3年生のかんこは、空き地の平たい石に座っていた風助(ふうすけ)さんと知りあった。
お兄ちゃんが拾ってきた子犬と同じようにさびしそうな目をしているので、家に連れてきた。足をくじいているのでかんこの家で暮らすことになったが、風助さんは謎の人だった。いつもあの平たい石に座っていた。石のまわりにヤマトシジミの食草が生えているので、この石は「ヤマトシジミの食卓」だと教えてくれた。大昔、ここには自然がいっぱいあったことや、「明日は、いつだって、かんこの味方だ」という励ましの呪文も教えてくれた。
風助さんが姿を消してしまったある日、かんこは「ヤマトシジミの食卓」で、かおという見知らぬ女の子と友だちになる。しばらくすると、風助さんは再びかんこの家に戻ってきた。それからも風助さんはときどきいなくなり、そしてまた帰ってくることをくり返したが、かんこが4年生になったある日を境に再び現れることがなかった。
かんことかおは風助さんを捜そうと、昔のことを知っている人を訪ねた。すると「ヤマトシジミの食卓」のある空き地は、昔風助さんがすんでいたところであるらしいことが分かった。しかし風助さんが、どういう人なのかは分からなかった。
4年生の最後の月に風助さんの代理人から、風助さんが死んだという知らせが来た。 かんこは風助さんの手紙を読んだ。手紙には、かんことその家族たちと過ごせた時間が、風助さんの人生のなかでいちばん嬉しいことだったと書かれてあった。 春、かんこは風助さんがすきだったチョウいっぱい呼ぼうと、かおといっしょに「ヤマトシジミの食卓」の周りに、チョウたちの食草の種を植えることにした。
息子が学校で借りて来ました。
不思議なタイトルとほのぼのとしたイラストに惹かれて読んでみると、情感のあるお話でした。
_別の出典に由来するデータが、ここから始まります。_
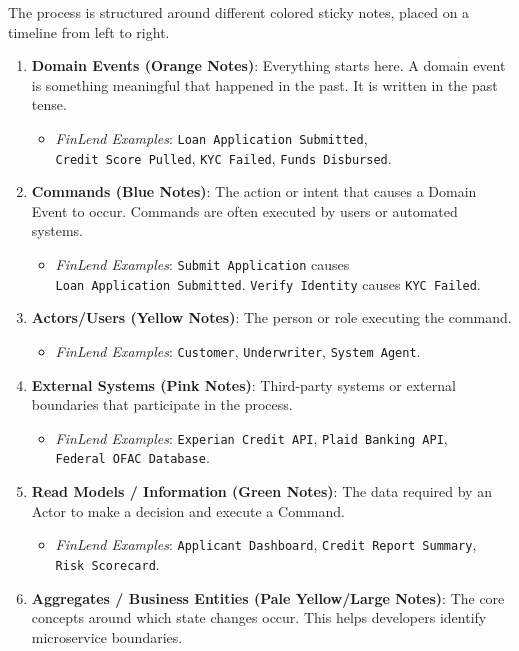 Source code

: The process is structured around different colored sticky notes, placed
on a timeline from left to right.

\begin{enumerate}
\def\labelenumi{\arabic{enumi}.}
\tightlist
\item
  \textbf{Domain Events (Orange Notes)}: Everything starts here. A
  domain event is something meaningful that happened in the past. It is
  written in the past tense.

  \begin{itemize}
  \tightlist
  \item
    \emph{FinLend Examples}: \texttt{Loan\ Application\ Submitted},
    \texttt{Credit\ Score\ Pulled}, \texttt{KYC\ Failed},
    \texttt{Funds\ Disbursed}.
  \end{itemize}
\item
  \textbf{Commands (Blue Notes)}: The action or intent that causes a
  Domain Event to occur. Commands are often executed by users or
  automated systems.

  \begin{itemize}
  \tightlist
  \item
    \emph{FinLend Examples}: \texttt{Submit\ Application} causes
    \texttt{Loan\ Application\ Submitted}. \texttt{Verify\ Identity}
    causes \texttt{KYC\ Failed}.
  \end{itemize}
\item
  \textbf{Actors/Users (Yellow Notes)}: The person or role executing the
  command.

  \begin{itemize}
  \tightlist
  \item
    \emph{FinLend Examples}: \texttt{Customer}, \texttt{Underwriter},
    \texttt{System\ Agent}.
  \end{itemize}
\item
  \textbf{External Systems (Pink Notes)}: Third-party systems or
  external boundaries that participate in the process.

  \begin{itemize}
  \tightlist
  \item
    \emph{FinLend Examples}: \texttt{Experian\ Credit\ API},
    \texttt{Plaid\ Banking\ API}, \texttt{Federal\ OFAC\ Database}.
  \end{itemize}
\item
  \textbf{Read Models / Information (Green Notes)}: The data required by
  an Actor to make a decision and execute a Command.

  \begin{itemize}
  \tightlist
  \item
    \emph{FinLend Examples}: \texttt{Applicant\ Dashboard},
    \texttt{Credit\ Report\ Summary}, \texttt{Risk\ Scorecard}.
  \end{itemize}
\item
  \textbf{Aggregates / Business Entities (Pale Yellow/Large Notes)}: The
  core concepts around which state changes occur. This helps developers
  identify microservice boundaries.


\end{enumerate}
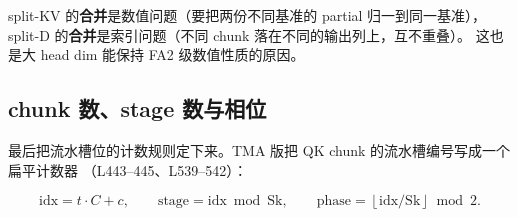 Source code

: split-KV 的\textbf{合并}是数值问题（要把两份不同基准的 partial 归一到同一基准），
split-D 的\textbf{合并}是索引问题（不同 chunk 落在不同的输出列上，互不重叠）。
这也是大 head dim 能保持 FA2 级数值性质的原因。

\subsection{chunk 数、stage 数与相位}

最后把流水槽位的计数规则定下来。TMA 版把 QK chunk 的流水槽编号写成一个扁平计数器
（L443--445、L539--542）：

\begin{equation}
  \mathrm{idx} = t \cdot C + c , \qquad
  \mathrm{stage} = \mathrm{idx} \bmod \mathrm{Sk} , \qquad
  \mathrm{phase} = \left\lfloor \mathrm{idx} / \mathrm{Sk} \right\rfloor \bmod 2 .
  \label{eq:19-phase}
\end{equation}

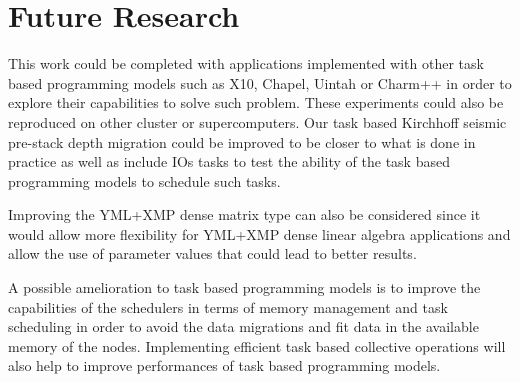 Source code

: \section{Future Research}

This work could be completed with applications implemented with other task based programming models such as X10, Chapel, Uintah or Charm++ in order to explore their capabilities to solve such problem.
These experiments could also be reproduced on other cluster or supercomputers.
Our task based Kirchhoff seismic pre-stack depth migration could be improved to be closer to what is done in practice as well as include IOs tasks to test the ability of the task based programming models to schedule such tasks.

Improving the YML+XMP dense matrix type can also be considered since it would allow more flexibility for YML+XMP dense linear algebra applications and allow the use of parameter values that could lead to better results.

A possible amelioration to task based programming models is to improve the capabilities of the schedulers in terms of memory management and task scheduling in order to avoid the data migrations and fit data in the available memory of the nodes.
Implementing efficient task based collective operations will also help to improve performances of task based programming models.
かんこは、風助さんという不思議なおじいさんを拾ってきます。おじいさんが空き地の平たい石の上に座っていて足をくじいていたからです。
その日からその不思議なおじいさんは、かんこの家に居ついてしまうのです。
かんこの家では岩手に住む一人暮らしの祖父が亡くなったこともあり、その不思議な老人が祖父に重なったのかもしれませんね。
実家で同居ということが難しい時代、晩年はどうしても一人で暮らすということになってしまいます。
実際、私の母もそうでした。そんなことを重ねて読むと、尚更この老人のことがほおっておけなくなる家族の気持ちがわかる気がします。
この老人がどんな人であったのかは後半わかりますが、かんこの家で楽しく過ごせた時間があってよかったなあと思えました。